Keys to Planning for Leadership Succession

For many business leaders, passing their organization on to new management can feel like giving away their own child. While this can be an incredibly difficult process, all good things must come to an end; it’s better to face reality with a plan than to deny the truth and be left scrambling when the time for succession inevitably arrives.

In fact, one study revealed that companies that don’t have succession plans for their CEO end up spending three hundred percent more than their competitors to find a last-minute replacement. What’s worse? Most companies don’t have succession plans. And because of their poor transition plans, an estimated 40% of newly hired CEOs fail to meet expectations within their first 18 months.

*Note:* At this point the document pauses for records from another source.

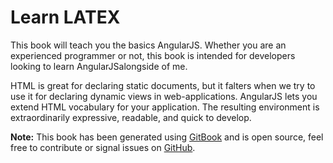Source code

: Learn LATEX
======

This book will teach you the basics AngularJS. Whether you are an experienced programmer or not, this book is intended for developers looking to learn AngularJSalongside of me.


HTML is great for declaring static documents, but it falters when we try to use it for declaring dynamic views in web-applications. AngularJS lets you extend HTML vocabulary for your application. The resulting environment is extraordinarily expressive, readable, and quick to develop.

**Note:** This book has been generated using [GitBook](http://www.gitbook.io) and is open source, feel free to contribute or signal issues on [GitHub](https://github.com/GitbookIO/javascript).
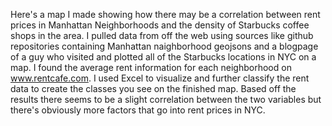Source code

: Here's a map I made showing how there may be a correlation between rent prices in Manhattan Neighborhoods and the density of Starbucks coffee shops in the area. I pulled data from off the web using sources like github repositories containing Manhattan naighborhood geojsons and a blogpage of a guy who visited and plotted all of the Starbucks locations in NYC on a map. I found the average rent information for each neighborhood on www.rentcafe.com. I used Excel to visualize and further classify the rent data to create the classes you see on the finished map. Based off the results there seems to be a slight correlation between the two variables but there's obviously more factors that go into rent prices in NYC.
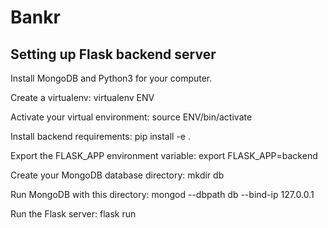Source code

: # Bankr

## Setting up Flask backend server

Install MongoDB and Python3 for your computer.

Create a virtualenv: virtualenv ENV

Activate your virtual environment: source ENV/bin/activate

Install backend requirements: pip install -e .

Export the FLASK_APP environment variable: export FLASK_APP=backend

Create your MongoDB database directory: mkdir db

Run MongoDB with this directory: mongod --dbpath db --bind-ip 127.0.0.1

Run the Flask server: flask run
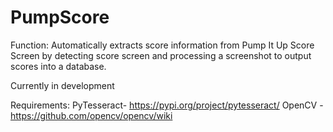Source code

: # PumpScore
Function: Automatically extracts score information from Pump It Up Score Screen by detecting score screen and processing a screenshot to output scores into a database. 

Currently in development


Requirements:
PyTesseract- https://pypi.org/project/pytesseract/
OpenCV - https://github.com/opencv/opencv/wiki

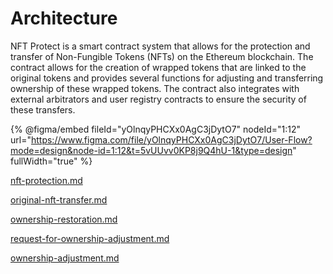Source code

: # Architecture

NFT Protect is a smart contract system that allows for the protection and transfer of Non-Fungible Tokens (NFTs) on the Ethereum blockchain. The contract allows for the creation of wrapped tokens that are linked to the original tokens and provides several functions for adjusting and transferring ownership of these wrapped tokens. The contract also integrates with external arbitrators and user registry contracts to ensure the security of these transfers.

{% @figma/embed fileId="yOlnqyPHCXx0AgC3jDytO7" nodeId="1:12" url="https://www.figma.com/file/yOlnqyPHCXx0AgC3jDytO7/User-Flow?mode=design&node-id=1:12&t=5vUUvv0KP8j9Q4hU-1&type=design" fullWidth="true" %}

[nft-protection.md](nft-protection.md "mention")

[original-nft-transfer.md](original-nft-transfer.md "mention")

[ownership-restoration.md](ownership-restoration.md "mention")

[request-for-ownership-adjustment.md](request-for-ownership-adjustment.md "mention")

[ownership-adjustment.md](ownership-adjustment.md "mention")
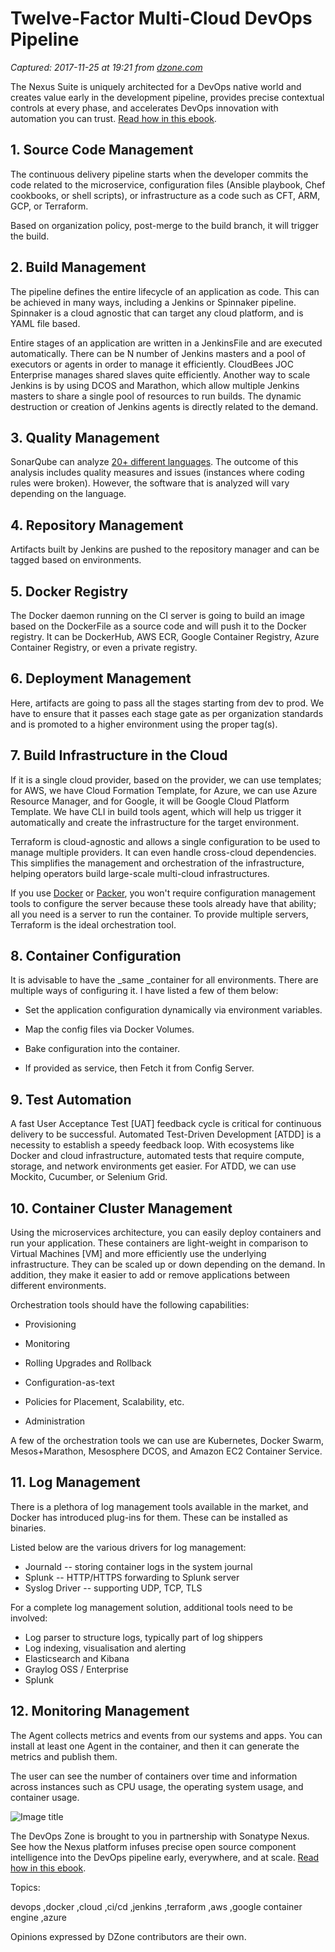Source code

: # Twelve-Factor Multi-Cloud DevOps Pipeline

_Captured: 2017-11-25 at 19:21 from [dzone.com](https://dzone.com/articles/twelve-factor-multicloud-devops-pipeline?edition=337908&utm_source=Daily%20Digest&utm_medium=email&utm_campaign=Daily%20Digest%202017-11-25)_

The Nexus Suite is uniquely architected for a DevOps native world and creates value early in the development pipeline, provides precise contextual controls at every phase, and accelerates DevOps innovation with automation you can trust. [Read how in this ebook](https://dzone.com/go?i=222229&u=https%3A%2F%2Fwww.sonatype.com%2Faccelerate-devops-early-everywhere-at-scale-ebook%3Futm_campaign%3Ddzone%26utm_source%3Dearly%2520everywhere%2520ebook).

## 1\. Source Code Management

The continuous delivery pipeline starts when the developer commits the code related to the microservice, configuration files (Ansible playbook, Chef cookbooks, or shell scripts), or infrastructure as a code such as CFT, ARM, GCP, or Terraform.

Based on organization policy, post-merge to the build branch, it will trigger the build.

## **2\. Build Management**

The pipeline defines the entire lifecycle of an application as code. This can be achieved in many ways, including a Jenkins or Spinnaker pipeline. Spinnaker is a cloud agnostic that can target any cloud platform, and is YAML file based.

Entire stages of an application are written in a JenkinsFile and are executed automatically. There can be N number of Jenkins masters and a pool of executors or agents in order to manage it efficiently. CloudBees JOC Enterprise manages shared slaves quite efficiently. Another way to scale Jenkins is by using DCOS and Marathon, which allow multiple Jenkins masters to share a single pool of resources to run builds. The dynamic destruction or creation of Jenkins agents is directly related to the demand.

## **3\. Quality Management**

SonarQube can analyze [20+ different languages](https://docs.sonarqube.org/display/PLUG/Plugin+Library). The outcome of this analysis includes quality measures and issues (instances where coding rules were broken). However, the software that is analyzed will vary depending on the language.

## **4\. Repository Management**

Artifacts built by Jenkins are pushed to the repository manager and can be tagged based on environments.

## **5\. Docker Registry**

The Docker daemon running on the CI server is going to build an image based on the DockerFile as a source code and will push it to the Docker registry. It can be DockerHub, AWS ECR, Google Container Registry, Azure Container Registry, or even a private registry.

## **6\. Deployment Management**

Here, artifacts are going to pass all the stages starting from dev to prod. We have to ensure that it passes each stage gate as per organization standards and is promoted to a higher environment using the proper tag(s).

## **7\. Build Infrastructure in the Cloud**

If it is a single cloud provider, based on the provider, we can use templates; for AWS, we have Cloud Formation Template, for Azure, we can use Azure Resource Manager, and for Google, it will be Google Cloud Platform Template. We have CLI in build tools agent, which will help us trigger it automatically and create the infrastructure for the target environment.

Terraform is cloud-agnostic and allows a single configuration to be used to manage multiple providers. It can even handle cross-cloud dependencies. This simplifies the management and orchestration of the infrastructure, helping operators build large-scale multi-cloud infrastructures.

If you use [Docker](https://www.docker.com/) or [Packer](https://www.packer.io/), you won't require configuration management tools to configure the server because these tools already have that ability; all you need is a server to run the container. To provide multiple servers, Terraform is the ideal orchestration tool.

## **8\. Container Configuration**

It is advisable to have the _same _container for all environments. There are multiple ways of configuring it. I have listed a few of them below:

  * Set the application configuration dynamically via environment variables.

  * Map the config files via Docker Volumes.

  * Bake configuration into the container.

  * If provided as service, then Fetch it from Config Server.

## **9\. Test Automation**

A fast User Acceptance Test [UAT] feedback cycle is critical for continuous delivery to be successful. Automated Test-Driven Development [ATDD] is a necessity to establish a speedy feedback loop. With ecosystems like Docker and cloud infrastructure, automated tests that require compute, storage, and network environments get easier. For ATDD, we can use Mockito, Cucumber, or Selenium Grid.

## **10\. Container Cluster Management**

Using the microservices architecture, you can easily deploy containers and run your application. These containers are light-weight in comparison to Virtual Machines [VM] and more efficiently use the underlying infrastructure. They can be scaled up or down depending on the demand. In addition, they make it easier to add or remove applications between different environments.

Orchestration tools should have the following capabilities:

  * Provisioning

  * Monitoring

  * Rolling Upgrades and Rollback

  * Configuration-as-text

  * Policies for Placement, Scalability, etc.

  * Administration

A few of the orchestration tools we can use are Kubernetes, Docker Swarm, Mesos+Marathon, Mesosphere DCOS, and Amazon EC2 Container Service.

## **11\. Log Management**

There is a plethora of log management tools available in the market, and Docker has introduced plug-ins for them. These can be installed as binaries.

Listed below are the various drivers for log management:

  * Journald -- storing container logs in the system journal
  * Splunk -- HTTP/HTTPS forwarding to Splunk server
  * Syslog Driver -- supporting UDP, TCP, TLS

For a complete log management solution, additional tools need to be involved:

  * Log parser to structure logs, typically part of log shippers
  * Log indexing, visualisation and alerting
  * Elasticsearch and Kibana
  * Graylog OSS / Enterprise
  * Splunk

## **12\. Monitoring Management**

The Agent collects metrics and events from our systems and apps. You can install at least one Agent in the container, and then it can generate the metrics and publish them.

The user can see the number of containers over time and information across instances such as CPU usage, the operating system usage, and container usage.

![Image title](https://dzone.com/storage/temp/7198461-cicd3.png)

The DevOps Zone is brought to you in partnership with Sonatype Nexus. See how the Nexus platform infuses precise open source component intelligence into the DevOps pipeline early, everywhere, and at scale. [Read how in this ebook](https://dzone.com/go?i=222230&u=https%3A%2F%2Fwww.sonatype.com%2Faccelerate-devops-early-everywhere-at-scale-ebook%3Futm_campaign%3Ddzone%26utm_source%3Dearly%2520everywhere%2520ebook).

Topics:

devops ,docker ,cloud ,ci/cd ,jenkins ,terraform ,aws ,google container engine ,azure

Opinions expressed by DZone contributors are their own.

On the other hand, companies that do implement succession plans tend to enjoy increased performance and investment. So it should be no surprise that being prepared is paramount for future success. In order to ensure that your organization is ready when the time for transition occurs, pay attention to these key points.

Assessing Your Budget

The first step in succession planning is determining how much time and money you’d like to allocate towards the process. We recommend that you start planning at least one year before you hire your new executive. In order to get an accurate sense of how much you should budget, it’s best to consult an executive search firm.

Establishing and Communicating Your Vision

After your finances are in order, the next step is refining your vision of what your new hire will look like. Although we’d all like to find replacements who are carbon copies of their incumbents in order to minimize the effects of change, in reality, this hardly ever happens.

For that reason, it’s important to envision the core competencies that your ideal successor will possess. To do so, start by analyzing the core competencies that already exist among your employees. After that, figure out the skills that will compliment your team and invite greater efficiency. These complementary skills are what you should look for in your new hire.

After understanding what kind of leader your successor will be, it’s best to set key performance indicators (KPIs) that will measure their successes in their first six months, 12 months, 18 months, 24 months, and 36 months. One great way to establish these KPIs is looking back at your organization’s past performance in order to get a sense of what is realistic for the future.

Now that you know exactly what you’re looking for, it’s time to communicate this vision to your staff and maintain transparency throughout the entire hiring process. This transparency will ease the transition as more trust is built between your existing team and their eventual new management. This will also give members of your organization the chance to step up to fill the new role.

Hiring Internally vs. Externally

Companies who promote from within typically see more success than those who don’t. One of the biggest reasons for this is because company culture is seamlessly preserved in such a transition. Another big reason is that existing employees are more familiar with how the incumbent took care of things and is thus more able to emulate their leadership style.

So, when planning to resign or retire, it’s best for executives to inform their direct reports of the opportunity to take on a greater role. However, in the case where there are no viable internal candidates, hiring externally is usually the best option. Bringing fresh leaders into your organization provides the opportunity to expand your company’s culture and competencies.

Once candidates have come forward, a rigorous and transparent interview process is then conducted on each of them to discover whose best fit for the job. This will ensure that the candidates have ample experience, education, productivity, and demonstrated successes. Here, it’s important to put candidates on the spot with challenging questions to test their ability to communicate and deal with disruption.


Once a candidate is chosen, they should be put through a lengthy onboarding process where they will ideally shadow the incumbent to their position and learn the ropes gradually, rather than being forced to hit the ground running. This process will ensure that your new hire is comfortable within your organization, thus enhancing their likelihood of success.